- **WORK ORDER**
Scan the data below for lines holding the word "were", and copy each line found.

Stored entries
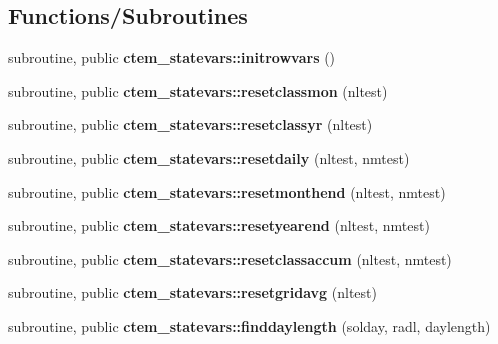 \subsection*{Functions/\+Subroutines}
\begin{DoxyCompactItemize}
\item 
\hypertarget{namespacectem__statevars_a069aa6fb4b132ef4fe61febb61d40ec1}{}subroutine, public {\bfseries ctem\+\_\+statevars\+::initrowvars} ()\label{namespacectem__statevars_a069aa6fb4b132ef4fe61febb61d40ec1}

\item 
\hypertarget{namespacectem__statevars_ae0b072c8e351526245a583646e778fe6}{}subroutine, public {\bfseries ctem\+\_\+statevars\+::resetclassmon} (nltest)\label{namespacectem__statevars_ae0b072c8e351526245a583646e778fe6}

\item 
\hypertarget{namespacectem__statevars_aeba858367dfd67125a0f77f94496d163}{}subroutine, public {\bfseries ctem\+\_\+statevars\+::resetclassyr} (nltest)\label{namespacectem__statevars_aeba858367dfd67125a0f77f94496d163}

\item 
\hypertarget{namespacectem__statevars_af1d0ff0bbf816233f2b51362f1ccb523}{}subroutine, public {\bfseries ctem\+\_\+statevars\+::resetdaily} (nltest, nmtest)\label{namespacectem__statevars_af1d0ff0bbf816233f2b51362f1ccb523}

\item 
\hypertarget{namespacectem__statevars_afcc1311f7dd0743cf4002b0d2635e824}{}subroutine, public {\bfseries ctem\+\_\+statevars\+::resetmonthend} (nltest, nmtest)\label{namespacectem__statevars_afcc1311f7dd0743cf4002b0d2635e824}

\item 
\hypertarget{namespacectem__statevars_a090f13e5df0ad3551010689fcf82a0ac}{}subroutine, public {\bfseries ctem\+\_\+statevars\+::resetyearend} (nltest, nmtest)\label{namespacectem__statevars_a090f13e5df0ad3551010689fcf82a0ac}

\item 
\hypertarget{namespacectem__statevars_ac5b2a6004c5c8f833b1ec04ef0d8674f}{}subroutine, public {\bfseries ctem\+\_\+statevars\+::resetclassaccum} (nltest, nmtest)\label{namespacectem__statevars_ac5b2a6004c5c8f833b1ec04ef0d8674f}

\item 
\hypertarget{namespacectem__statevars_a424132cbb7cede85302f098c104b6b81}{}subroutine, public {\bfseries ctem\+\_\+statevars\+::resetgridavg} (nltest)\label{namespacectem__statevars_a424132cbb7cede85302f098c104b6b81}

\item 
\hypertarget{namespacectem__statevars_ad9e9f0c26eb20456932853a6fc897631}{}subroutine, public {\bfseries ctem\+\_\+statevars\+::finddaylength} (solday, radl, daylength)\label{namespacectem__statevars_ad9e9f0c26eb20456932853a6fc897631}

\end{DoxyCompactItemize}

==

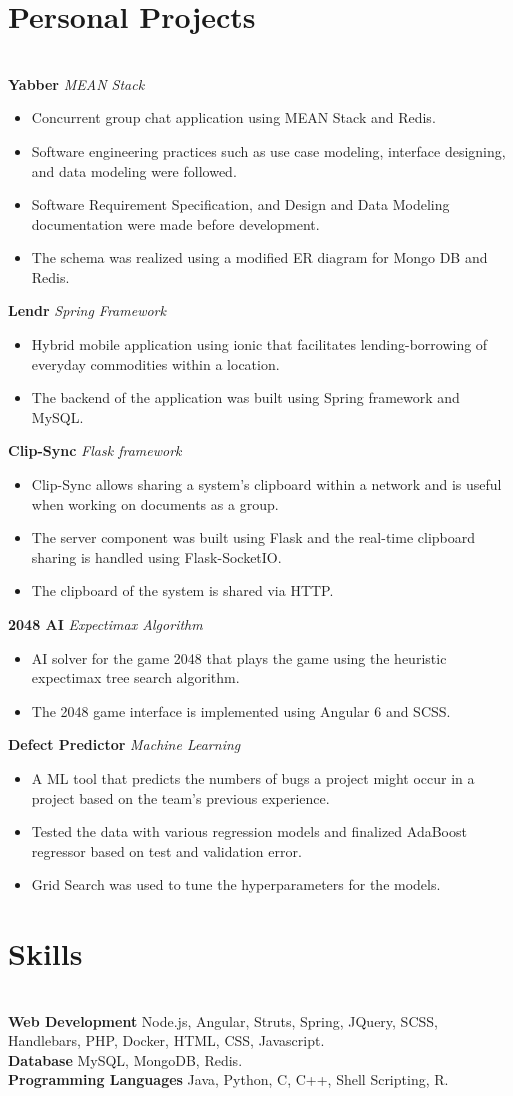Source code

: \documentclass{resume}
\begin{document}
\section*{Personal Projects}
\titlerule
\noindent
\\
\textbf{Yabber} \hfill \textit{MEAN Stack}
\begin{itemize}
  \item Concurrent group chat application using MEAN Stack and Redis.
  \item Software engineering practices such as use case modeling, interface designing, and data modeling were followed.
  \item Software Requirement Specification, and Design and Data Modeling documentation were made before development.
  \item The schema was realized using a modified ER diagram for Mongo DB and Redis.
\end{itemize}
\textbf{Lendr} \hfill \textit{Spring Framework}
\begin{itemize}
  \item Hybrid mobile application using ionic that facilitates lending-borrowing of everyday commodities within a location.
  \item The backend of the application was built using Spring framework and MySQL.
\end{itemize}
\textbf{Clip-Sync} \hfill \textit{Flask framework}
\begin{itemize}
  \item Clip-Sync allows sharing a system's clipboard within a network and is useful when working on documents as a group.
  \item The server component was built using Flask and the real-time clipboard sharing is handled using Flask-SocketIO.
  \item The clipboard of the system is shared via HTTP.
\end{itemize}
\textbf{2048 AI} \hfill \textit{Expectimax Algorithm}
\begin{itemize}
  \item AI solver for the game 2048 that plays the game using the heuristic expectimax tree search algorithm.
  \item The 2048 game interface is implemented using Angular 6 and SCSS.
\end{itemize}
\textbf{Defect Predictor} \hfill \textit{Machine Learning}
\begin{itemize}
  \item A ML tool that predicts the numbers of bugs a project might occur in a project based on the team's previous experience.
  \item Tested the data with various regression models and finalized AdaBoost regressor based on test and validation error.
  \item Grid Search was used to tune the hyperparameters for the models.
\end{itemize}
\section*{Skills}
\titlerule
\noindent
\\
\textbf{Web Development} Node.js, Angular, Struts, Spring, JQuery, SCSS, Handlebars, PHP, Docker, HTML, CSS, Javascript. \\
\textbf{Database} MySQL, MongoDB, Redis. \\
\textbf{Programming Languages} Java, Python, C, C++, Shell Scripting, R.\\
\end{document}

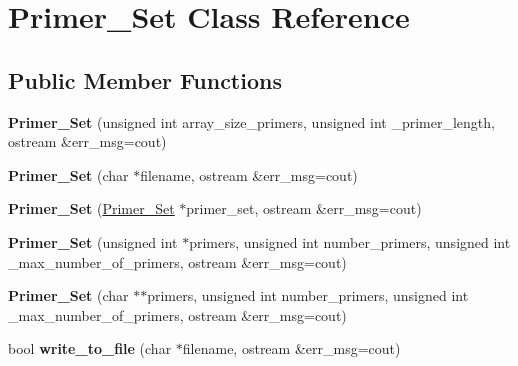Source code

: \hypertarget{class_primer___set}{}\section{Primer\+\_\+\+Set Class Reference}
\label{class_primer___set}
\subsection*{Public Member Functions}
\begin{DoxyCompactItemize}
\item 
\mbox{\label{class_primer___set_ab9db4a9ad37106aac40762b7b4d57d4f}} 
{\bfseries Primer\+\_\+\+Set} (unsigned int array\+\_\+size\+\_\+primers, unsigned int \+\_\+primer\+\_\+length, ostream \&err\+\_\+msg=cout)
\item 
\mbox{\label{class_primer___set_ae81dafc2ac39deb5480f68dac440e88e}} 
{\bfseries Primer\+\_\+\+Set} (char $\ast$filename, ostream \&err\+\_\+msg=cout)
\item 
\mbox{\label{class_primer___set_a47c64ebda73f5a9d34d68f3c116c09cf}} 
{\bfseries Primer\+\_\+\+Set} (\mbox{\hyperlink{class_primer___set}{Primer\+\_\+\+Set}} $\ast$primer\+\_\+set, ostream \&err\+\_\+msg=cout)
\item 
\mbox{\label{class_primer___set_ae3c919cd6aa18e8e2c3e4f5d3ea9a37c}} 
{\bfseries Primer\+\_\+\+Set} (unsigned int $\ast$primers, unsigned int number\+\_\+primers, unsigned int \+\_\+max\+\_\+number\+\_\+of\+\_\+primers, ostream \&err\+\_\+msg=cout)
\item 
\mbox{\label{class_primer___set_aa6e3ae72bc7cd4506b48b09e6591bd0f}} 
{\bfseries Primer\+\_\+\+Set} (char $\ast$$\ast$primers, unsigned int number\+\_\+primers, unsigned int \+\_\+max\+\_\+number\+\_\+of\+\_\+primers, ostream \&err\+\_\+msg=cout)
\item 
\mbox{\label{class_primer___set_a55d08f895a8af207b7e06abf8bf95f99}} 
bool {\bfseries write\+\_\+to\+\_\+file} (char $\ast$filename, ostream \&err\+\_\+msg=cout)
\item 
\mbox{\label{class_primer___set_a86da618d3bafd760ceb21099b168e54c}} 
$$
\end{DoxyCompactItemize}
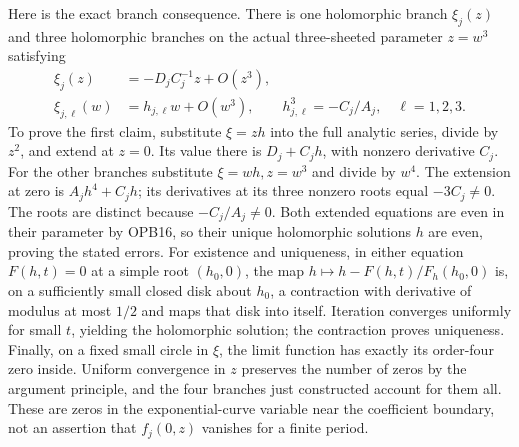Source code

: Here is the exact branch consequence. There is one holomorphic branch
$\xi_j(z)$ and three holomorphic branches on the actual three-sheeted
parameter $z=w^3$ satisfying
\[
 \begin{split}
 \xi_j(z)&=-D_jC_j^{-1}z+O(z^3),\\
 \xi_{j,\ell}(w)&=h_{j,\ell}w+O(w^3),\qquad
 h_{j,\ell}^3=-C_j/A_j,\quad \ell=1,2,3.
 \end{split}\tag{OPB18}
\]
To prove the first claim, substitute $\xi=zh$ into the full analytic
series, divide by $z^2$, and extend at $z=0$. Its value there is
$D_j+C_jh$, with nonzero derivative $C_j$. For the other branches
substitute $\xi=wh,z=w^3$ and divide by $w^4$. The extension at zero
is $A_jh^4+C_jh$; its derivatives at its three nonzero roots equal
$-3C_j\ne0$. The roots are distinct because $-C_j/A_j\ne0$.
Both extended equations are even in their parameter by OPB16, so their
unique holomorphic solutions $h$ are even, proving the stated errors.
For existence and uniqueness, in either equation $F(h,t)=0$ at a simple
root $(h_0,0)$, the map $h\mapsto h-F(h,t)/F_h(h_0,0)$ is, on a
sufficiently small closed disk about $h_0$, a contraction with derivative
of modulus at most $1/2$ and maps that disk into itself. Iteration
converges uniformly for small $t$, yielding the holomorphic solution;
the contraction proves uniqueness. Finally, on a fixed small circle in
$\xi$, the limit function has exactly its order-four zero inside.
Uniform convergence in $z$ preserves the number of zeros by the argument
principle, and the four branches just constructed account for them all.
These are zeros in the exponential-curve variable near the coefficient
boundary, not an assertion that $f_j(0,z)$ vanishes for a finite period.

* * *

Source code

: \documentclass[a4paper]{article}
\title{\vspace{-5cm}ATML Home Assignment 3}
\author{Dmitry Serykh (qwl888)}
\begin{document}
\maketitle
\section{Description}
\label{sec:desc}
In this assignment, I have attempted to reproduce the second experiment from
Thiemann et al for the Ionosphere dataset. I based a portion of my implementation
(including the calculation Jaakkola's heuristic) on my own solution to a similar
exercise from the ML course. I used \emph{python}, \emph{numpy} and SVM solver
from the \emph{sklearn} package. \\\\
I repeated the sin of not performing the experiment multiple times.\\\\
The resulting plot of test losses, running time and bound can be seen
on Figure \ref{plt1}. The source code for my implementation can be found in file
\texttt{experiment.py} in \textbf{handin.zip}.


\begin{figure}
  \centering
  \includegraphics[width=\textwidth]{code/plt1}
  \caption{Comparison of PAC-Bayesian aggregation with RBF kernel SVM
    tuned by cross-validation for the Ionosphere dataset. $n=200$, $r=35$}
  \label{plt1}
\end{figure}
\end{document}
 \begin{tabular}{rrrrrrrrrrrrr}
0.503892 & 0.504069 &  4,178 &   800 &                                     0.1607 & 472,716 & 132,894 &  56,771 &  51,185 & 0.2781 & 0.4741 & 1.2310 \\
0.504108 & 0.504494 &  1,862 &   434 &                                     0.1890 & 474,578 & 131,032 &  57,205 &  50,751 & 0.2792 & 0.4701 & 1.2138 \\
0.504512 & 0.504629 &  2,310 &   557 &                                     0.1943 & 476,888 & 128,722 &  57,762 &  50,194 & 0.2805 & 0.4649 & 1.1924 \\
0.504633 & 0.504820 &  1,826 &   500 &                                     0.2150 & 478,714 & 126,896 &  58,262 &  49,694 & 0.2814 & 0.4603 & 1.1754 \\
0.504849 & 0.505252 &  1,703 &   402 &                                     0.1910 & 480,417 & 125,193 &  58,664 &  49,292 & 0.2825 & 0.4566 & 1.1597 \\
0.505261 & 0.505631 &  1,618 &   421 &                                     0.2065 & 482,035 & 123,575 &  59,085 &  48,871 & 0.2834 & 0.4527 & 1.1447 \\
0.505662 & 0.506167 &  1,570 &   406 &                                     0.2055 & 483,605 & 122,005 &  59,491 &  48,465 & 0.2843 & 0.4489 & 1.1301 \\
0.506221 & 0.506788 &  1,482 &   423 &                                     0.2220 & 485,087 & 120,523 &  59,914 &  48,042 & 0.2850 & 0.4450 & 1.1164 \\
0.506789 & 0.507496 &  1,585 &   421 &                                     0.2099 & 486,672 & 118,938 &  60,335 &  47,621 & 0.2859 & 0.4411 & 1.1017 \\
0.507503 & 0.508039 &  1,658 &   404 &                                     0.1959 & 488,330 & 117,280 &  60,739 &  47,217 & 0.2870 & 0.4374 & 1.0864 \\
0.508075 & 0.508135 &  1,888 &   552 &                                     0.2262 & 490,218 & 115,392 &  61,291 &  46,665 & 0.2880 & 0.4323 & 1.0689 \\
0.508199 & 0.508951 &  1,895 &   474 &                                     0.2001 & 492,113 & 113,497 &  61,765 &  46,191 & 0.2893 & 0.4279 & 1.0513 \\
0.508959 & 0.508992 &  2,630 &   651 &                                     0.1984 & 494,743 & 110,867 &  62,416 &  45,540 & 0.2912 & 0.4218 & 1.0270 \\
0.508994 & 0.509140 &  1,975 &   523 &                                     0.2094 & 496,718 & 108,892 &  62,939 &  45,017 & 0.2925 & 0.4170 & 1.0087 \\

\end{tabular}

- **TASK RESULT**
  \item Software engineering practices such as use case modeling, interface designing, and data modeling were followed.
  \item Software Requirement Specification, and Design and Data Modeling documentation were made before development.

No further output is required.